Newsletter

In December of 2011, I joined together with Michelle McCarthy of The Heart to Heart Healing Connection and Jess Steinman of In Touch with Spirit to do a newsletter called Alchemy of Oneness. Each month we offer our insights on different topics. There are also quotes, angel cards, mandalas and a termology section to support in the learning, growth and development of your own gifts. We would love for you to join us every month.

Click here to sunscribe. Enjoy!

An exceprt fromthe March 2011 newsletter:

A good friend has come to you with some awesome news! They have just… won the lottery, got accepted into the school of their dream, met their soul mate, are going to have a baby, got a promotion, raise, or new job. Whatever it is, you are very excited and happy for them. You celebrate with them and help in the planning. Still, there is a part of you that is a little bit envious and a little bit jealous. You shove that part down deep inside of you because it is ridiculous! You are truly joyful for that the successes your friends have going on in their lives. The jealousy and envy is stupid and really not at all the person you are and want to be.

Still it was there.

Jealousy and envy, like anger, are emotions that most people put the “bad” or “negative” label on. So lets take a closer look at two of those emotions. Jealous is defined as a feeling of resentment against someone because of that person’s rivalry, success, or advantages. Another definition of jealousy is to be solicitous or vigilant in maintaining or guarding something. Envy is defined as a feeling of discontent or covetousness with regard to advantages, success, or possessions of another person. So these two feelings are described as resentment, discontentment, or covetousness.  

Our emotions are there for a reason. We were given them, all of our emotions, by Spirit when our souls decided to take the human shape in this physical reality. Our emotions are not good or bad. They are just feedback. As with any feedback, there is information there for our expanding and growth if we are willing to look at it. If we are willing to take that emotion out from where we shoved it down inside of us and look at what it is really saying to us, we can expand ourselves and our joy at other successes.

What is the feedback that we might be receiving when we feel jealous or envious? Well the obvious is that we want what they have. OK. Is that really a bad thing – to want what someone else has? The feeling itself is not the problem, it what you do with the feeling that is the problem. Just noticing that you are jealous because your friend has a great new relationship and doesn’t spend as much time with you as before is not destructive or hurtful. It’s just a notice of what you want in your own life – either more of your friend’s time or a similar relationship. Is that “bad”? No. It is giving you something to strive for. It is showing what you want more of in your life. It is the actions that some people have taken after feeling the jealousy that has given jealousy its bad reputation and causes most people to deny that they are even feeling some jealousy or feeling envy. 

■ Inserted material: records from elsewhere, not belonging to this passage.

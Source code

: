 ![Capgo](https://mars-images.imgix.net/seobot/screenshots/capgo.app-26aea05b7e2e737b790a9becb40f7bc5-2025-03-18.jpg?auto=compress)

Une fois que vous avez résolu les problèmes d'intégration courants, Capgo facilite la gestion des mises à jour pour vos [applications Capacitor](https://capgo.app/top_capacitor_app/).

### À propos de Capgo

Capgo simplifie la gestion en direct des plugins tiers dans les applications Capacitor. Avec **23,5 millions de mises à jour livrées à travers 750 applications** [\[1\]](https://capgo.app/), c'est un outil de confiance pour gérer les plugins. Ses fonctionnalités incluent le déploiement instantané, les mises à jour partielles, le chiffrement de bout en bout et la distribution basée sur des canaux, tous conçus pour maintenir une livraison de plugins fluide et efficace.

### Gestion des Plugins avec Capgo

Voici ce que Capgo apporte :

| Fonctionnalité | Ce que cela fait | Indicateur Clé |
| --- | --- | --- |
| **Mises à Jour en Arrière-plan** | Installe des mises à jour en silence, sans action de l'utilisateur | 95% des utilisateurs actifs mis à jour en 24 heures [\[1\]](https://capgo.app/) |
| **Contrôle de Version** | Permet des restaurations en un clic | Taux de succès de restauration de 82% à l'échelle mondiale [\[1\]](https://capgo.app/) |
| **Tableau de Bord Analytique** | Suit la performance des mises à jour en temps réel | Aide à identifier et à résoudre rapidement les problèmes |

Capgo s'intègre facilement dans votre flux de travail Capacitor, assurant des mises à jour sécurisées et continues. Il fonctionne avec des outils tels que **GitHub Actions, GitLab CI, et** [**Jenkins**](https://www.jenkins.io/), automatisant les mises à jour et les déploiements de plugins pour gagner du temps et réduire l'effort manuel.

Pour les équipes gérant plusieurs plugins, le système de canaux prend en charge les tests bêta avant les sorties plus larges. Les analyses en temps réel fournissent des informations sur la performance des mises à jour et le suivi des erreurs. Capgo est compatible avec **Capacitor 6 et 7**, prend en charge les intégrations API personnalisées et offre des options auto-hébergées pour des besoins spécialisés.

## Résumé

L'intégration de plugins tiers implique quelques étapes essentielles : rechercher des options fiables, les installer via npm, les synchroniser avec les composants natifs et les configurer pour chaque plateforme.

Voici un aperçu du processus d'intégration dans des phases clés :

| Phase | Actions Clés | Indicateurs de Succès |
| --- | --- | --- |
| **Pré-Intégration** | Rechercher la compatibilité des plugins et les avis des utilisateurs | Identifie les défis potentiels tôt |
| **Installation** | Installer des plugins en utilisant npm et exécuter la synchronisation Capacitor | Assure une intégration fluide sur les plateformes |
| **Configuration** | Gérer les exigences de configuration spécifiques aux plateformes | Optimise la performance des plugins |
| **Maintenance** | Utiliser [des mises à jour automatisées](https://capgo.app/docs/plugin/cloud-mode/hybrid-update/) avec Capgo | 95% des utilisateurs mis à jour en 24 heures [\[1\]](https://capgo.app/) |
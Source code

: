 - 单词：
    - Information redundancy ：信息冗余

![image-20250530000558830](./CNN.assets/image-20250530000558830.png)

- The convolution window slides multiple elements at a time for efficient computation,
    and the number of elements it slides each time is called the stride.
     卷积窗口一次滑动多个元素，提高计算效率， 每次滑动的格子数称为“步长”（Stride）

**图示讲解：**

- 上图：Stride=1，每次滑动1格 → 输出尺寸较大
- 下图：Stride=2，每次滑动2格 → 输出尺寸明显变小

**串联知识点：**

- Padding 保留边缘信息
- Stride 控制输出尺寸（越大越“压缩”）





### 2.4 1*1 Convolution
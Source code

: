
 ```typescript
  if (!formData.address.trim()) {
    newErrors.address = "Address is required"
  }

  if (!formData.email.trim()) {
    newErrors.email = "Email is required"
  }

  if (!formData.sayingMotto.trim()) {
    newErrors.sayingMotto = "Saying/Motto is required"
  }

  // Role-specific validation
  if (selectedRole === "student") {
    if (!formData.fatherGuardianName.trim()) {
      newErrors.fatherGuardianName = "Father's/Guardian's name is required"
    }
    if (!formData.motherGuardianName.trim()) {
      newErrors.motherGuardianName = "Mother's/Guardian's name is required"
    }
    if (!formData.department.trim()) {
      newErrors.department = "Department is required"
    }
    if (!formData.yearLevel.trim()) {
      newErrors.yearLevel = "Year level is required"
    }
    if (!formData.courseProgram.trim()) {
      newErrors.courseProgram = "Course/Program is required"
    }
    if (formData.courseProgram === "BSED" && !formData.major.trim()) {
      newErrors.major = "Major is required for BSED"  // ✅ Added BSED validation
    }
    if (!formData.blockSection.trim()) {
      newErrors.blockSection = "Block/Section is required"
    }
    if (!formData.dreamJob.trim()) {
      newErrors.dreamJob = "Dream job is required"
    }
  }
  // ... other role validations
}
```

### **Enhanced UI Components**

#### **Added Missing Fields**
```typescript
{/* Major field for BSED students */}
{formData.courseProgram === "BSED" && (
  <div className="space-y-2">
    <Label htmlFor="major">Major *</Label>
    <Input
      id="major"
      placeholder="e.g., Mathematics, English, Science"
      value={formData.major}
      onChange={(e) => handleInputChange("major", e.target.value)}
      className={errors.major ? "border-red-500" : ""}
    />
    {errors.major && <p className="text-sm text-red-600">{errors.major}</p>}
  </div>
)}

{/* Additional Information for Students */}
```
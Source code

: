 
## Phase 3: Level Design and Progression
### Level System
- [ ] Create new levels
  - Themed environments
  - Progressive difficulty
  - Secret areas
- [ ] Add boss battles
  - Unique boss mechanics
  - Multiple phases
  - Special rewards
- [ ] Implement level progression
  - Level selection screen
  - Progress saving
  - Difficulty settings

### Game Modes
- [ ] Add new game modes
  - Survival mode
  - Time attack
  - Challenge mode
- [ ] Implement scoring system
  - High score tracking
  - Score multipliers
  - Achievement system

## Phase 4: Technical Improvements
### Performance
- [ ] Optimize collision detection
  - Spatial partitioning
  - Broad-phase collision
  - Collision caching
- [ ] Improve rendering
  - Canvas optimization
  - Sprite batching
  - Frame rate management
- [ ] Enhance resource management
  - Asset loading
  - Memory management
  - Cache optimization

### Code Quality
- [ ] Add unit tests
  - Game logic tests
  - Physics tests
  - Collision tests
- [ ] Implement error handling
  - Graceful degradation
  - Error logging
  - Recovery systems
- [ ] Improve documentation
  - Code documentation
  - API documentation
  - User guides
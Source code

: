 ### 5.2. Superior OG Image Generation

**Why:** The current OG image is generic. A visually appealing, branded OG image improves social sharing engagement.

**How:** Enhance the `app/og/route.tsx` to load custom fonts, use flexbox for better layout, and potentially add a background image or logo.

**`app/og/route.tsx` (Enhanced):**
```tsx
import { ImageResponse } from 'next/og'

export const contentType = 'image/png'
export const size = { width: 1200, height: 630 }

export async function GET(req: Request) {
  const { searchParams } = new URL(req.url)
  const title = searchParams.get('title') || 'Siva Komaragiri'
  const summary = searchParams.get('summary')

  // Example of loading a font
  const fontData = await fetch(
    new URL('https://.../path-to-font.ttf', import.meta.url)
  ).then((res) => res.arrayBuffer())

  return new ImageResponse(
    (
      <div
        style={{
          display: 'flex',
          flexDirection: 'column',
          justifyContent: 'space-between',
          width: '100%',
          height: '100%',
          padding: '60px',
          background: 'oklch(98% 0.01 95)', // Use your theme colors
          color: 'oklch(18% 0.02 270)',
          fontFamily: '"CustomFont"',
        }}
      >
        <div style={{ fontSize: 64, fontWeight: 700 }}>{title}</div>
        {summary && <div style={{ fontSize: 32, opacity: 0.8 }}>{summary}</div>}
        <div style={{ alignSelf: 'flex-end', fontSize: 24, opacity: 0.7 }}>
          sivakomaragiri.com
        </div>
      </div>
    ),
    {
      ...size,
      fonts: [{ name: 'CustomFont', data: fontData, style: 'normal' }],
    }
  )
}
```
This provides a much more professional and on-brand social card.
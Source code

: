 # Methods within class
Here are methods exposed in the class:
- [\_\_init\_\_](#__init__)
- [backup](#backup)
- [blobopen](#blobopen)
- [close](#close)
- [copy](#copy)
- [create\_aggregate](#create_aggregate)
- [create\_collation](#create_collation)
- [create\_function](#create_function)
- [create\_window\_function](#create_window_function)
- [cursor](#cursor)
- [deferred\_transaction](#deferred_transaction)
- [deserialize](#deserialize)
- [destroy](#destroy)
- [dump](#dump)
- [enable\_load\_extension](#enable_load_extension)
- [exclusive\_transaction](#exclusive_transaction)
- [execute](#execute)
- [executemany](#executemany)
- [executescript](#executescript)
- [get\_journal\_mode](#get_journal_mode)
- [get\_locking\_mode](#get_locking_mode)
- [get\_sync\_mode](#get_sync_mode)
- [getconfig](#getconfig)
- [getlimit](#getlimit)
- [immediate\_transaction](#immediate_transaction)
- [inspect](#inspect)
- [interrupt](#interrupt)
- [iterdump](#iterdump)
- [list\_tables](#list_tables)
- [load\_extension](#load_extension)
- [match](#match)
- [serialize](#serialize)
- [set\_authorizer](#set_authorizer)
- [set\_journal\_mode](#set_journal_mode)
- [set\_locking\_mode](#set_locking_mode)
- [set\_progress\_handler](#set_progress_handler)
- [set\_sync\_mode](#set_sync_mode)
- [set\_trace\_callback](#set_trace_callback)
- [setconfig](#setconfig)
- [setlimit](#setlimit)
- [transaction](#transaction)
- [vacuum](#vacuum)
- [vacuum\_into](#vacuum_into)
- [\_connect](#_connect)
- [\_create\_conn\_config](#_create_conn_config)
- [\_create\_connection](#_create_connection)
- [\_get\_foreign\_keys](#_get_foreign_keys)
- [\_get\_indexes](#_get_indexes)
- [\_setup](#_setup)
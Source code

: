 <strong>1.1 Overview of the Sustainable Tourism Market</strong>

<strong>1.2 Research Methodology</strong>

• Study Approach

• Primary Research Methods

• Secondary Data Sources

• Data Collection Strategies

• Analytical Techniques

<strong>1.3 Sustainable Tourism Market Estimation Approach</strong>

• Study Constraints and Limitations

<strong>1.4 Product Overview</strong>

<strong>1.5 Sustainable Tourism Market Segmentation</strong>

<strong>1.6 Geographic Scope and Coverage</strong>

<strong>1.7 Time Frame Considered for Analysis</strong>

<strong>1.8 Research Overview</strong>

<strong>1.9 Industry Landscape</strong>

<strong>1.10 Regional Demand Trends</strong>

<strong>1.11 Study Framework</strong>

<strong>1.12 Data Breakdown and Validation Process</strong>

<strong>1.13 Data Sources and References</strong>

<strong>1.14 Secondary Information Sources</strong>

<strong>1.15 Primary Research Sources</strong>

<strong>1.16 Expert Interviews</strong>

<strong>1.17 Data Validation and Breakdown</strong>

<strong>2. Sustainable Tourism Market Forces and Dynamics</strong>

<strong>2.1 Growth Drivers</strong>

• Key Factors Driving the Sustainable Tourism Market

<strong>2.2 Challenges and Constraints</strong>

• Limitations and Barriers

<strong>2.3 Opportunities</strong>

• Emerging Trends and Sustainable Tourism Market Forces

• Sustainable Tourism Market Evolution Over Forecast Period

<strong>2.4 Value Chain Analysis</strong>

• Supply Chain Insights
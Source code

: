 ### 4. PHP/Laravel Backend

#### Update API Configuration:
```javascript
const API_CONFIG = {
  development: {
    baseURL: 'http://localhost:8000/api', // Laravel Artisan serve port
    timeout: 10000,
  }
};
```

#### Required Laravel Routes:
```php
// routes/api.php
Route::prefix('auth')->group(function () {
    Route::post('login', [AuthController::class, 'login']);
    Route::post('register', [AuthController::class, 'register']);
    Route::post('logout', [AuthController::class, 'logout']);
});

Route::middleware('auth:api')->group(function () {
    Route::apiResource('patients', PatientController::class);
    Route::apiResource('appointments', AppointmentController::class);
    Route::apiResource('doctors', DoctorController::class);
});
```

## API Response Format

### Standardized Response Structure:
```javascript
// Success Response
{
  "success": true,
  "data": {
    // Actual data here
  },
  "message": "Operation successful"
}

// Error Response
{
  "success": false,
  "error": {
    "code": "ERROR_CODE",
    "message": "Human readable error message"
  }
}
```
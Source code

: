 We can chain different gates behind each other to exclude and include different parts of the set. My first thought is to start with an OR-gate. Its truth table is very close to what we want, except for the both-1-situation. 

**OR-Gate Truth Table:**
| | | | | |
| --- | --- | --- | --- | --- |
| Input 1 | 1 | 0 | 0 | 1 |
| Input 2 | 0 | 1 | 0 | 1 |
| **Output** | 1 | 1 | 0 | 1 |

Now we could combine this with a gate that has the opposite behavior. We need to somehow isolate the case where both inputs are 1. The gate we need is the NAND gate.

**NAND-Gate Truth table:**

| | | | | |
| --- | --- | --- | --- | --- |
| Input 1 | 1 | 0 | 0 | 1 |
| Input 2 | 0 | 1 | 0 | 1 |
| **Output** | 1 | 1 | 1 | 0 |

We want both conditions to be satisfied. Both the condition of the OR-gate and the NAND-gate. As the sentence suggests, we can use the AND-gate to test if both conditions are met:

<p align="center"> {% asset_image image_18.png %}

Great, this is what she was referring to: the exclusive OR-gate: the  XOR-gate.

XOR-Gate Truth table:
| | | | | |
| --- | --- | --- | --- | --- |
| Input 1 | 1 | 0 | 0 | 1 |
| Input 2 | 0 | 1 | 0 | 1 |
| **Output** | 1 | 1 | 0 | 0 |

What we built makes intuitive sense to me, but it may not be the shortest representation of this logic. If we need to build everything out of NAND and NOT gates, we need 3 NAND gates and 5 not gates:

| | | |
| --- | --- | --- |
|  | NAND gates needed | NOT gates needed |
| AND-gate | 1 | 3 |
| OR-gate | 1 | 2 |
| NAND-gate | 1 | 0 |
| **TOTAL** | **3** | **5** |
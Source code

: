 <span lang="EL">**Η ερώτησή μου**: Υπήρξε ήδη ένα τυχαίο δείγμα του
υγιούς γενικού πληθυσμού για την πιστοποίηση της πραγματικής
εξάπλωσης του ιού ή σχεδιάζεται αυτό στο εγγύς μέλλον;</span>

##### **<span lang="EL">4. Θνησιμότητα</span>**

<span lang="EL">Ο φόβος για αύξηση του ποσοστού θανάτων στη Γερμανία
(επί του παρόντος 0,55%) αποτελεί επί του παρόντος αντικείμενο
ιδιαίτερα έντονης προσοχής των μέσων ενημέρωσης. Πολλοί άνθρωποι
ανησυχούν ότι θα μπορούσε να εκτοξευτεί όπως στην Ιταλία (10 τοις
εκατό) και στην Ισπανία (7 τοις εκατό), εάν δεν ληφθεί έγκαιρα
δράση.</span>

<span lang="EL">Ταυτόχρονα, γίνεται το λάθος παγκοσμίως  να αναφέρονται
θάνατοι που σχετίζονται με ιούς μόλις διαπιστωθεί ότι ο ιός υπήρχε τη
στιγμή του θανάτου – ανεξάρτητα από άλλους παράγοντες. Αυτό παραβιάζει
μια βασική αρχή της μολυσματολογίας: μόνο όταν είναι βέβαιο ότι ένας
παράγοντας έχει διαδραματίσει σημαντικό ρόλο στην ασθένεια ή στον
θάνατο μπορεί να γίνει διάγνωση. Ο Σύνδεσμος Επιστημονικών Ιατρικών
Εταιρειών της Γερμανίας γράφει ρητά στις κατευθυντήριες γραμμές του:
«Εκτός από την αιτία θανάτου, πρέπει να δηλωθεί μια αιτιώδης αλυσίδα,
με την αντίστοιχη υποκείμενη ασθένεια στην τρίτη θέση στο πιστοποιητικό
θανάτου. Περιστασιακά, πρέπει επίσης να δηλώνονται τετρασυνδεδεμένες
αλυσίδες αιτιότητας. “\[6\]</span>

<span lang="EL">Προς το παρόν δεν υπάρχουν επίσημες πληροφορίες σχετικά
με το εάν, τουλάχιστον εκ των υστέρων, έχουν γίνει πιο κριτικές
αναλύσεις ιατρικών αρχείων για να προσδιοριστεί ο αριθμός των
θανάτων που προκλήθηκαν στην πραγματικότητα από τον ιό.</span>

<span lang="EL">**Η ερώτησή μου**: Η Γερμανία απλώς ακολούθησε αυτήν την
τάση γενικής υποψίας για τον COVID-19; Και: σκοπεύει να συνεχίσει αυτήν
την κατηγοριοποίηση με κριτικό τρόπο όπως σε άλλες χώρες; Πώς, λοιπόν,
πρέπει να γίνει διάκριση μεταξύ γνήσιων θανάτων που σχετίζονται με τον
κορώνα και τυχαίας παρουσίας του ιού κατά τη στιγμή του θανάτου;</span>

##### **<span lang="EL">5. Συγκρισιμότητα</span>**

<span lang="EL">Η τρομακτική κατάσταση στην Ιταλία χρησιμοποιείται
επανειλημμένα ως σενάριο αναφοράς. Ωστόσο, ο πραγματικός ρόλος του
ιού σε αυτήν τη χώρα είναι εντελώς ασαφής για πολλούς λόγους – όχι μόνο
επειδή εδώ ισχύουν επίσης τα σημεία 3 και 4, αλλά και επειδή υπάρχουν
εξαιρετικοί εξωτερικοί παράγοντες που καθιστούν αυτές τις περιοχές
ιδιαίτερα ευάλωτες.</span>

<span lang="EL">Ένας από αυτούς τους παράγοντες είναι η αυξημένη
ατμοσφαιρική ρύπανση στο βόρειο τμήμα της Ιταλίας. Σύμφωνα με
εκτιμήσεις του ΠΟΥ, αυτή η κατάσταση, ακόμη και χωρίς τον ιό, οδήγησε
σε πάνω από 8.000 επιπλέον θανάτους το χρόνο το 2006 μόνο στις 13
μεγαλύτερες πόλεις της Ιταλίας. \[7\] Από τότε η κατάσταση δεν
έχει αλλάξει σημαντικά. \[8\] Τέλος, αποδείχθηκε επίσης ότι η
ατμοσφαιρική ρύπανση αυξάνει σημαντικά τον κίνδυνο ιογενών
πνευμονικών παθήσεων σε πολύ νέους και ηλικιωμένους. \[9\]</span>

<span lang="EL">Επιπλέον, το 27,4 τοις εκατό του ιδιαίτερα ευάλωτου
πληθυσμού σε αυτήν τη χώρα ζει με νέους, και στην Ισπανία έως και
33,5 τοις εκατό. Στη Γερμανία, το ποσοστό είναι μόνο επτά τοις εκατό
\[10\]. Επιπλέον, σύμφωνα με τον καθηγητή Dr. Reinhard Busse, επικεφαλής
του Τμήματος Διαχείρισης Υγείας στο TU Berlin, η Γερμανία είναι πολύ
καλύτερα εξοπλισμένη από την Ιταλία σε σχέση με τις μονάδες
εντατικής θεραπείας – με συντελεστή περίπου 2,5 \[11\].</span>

Our emotions are here for a reason and that reason serves us. Denying any of the emotions we feel does not serve or support us. Use your emotions as the tool they were meet to be. They are road maps and sign post for your life. What is your anger, jealousy, or envy bringing to your notice? Take note of it and act in a supportive way on those feelings. Go out and search for a relationship (and have some fun while doing it), get your resume out there, or talk to your boss about your options. Do something that will move you forward into those things that you desire from someone else’s life. Stop beating yourself up because you felt that way. Notice it, figure out what it was saying, and take action. That is what our emotions are here for – guiding us on this path we call life. Enjoy that journey and don’t forget the chocolate.